Iran is geo-politically weak, militarily inadequate, and racked by sanctions. But threat inflation serves powerful interests.

The Pentagon views the weak, militarily surrounded and impoverished country of Iran as the greatest threat America faces, according to one of the US’s top military officials.

Adm. James Winnefeld, vice chairman of the Joint Chiefs of Staff told a Washington think-tank on Tuesday that he doesn’t “see any greater challenge than Iran.”

Of all the general national security threats America faces, Winnefeld said, including economic threats, terrorist threats, and the threat of a potential offensive military strike on the US, “you find Iran touches (them) one way or the other.”

Part of the reason this answer comes so easily to the political and military establishment is because of the mantra about Iran trying to develop nuclear weapons. But there is a consensus in the intelligence community that Iran has no such weapons program.

The US is not so concerned with Iranian military capabilities per se. Iran is one of the few states in the geo-strategically vital Persian Gulf area that isn’t a client of the US, doing the bidding of Washington power-brokers in exchange for economic, military, and diplomatic support. This disobedience is the real threat to an America that wants complete control over the Middle East.

“It is a matter of faith among many American politicians that Iran is the greatest danger now facing the country,” writes Micah Zenko, a fellow at the Council on Foreign Relations. “But if that is true, then the United States can breathe easy: Iran is a weak military power.”

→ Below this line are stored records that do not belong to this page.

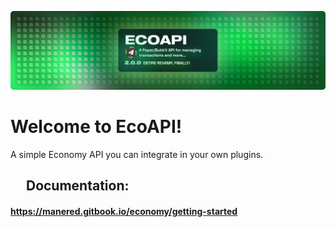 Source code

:![banner.png](banner.png)
# Welcome to EcoAPI!
A simple Economy API you can integrate in your own plugins.

## <img src='docs.png' width='20' alt="Docs Icon"> Documentation:
#### https://manered.gitbook.io/economy/getting-started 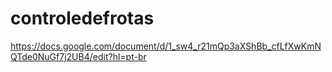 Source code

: # controledefrotas

https://docs.google.com/document/d/1_sw4_r21mQp3aXShBb_cfLfXwKmNQTde0NuGf7j2UB4/edit?hl=pt-br
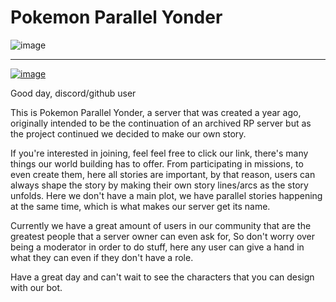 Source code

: # Pokemon Parallel Yonder

![image](https://cdn.discordapp.com/attachments/748384705098940426/909988411199348767/unknown.png)

---
[![image](https://img.shields.io/discord/719343092963999804?color=%237289DA&label=Parallel%20Yonder&logo=discord&logoColor=white)](https://discord.gg/CENcTvnarE)

Good day, discord/github user

This is Pokemon Parallel Yonder, a server that was created a year ago, originally intended to be the continuation of an archived RP server but as the project continued we decided to make our own story.

If you're interested in joining, feel feel free to click our link, there's many things our world building has to offer. From participating in missions, to even create them, here all stories are important, by that reason, users can always shape the story by making their own story lines/arcs as the story unfolds. Here we don't have a main plot, we have parallel stories happening at the same time, which is what makes our server get its name.

Currently we have a great amount of users in our community that are the greatest people that a server owner can even ask for, So don't worry over being a moderator in order to do stuff, here any user can give a hand in what they can even if they don't have a role.

Have a great day and can't wait to see the characters that you can design with our bot.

According to the International Institute for Strategic Studies, Iran’s“military forces have almost no modern armor, artillery, aircraft or major combat ships, and UN sanctions will likely obstruct the purchase of high-technology weapons for the foreseeable future.”

Even if Iran did have nuclear weapons, which it doesn’t, “the threat to the US homeland would continue to be minimal,” according to Zenko.

But the military establishment continues to habitually hype threats that don’t exist, because it fills the pockets of rent-seekers in the military industrial complex and it serves the bureaucratic interests of powerful hawks in Washington.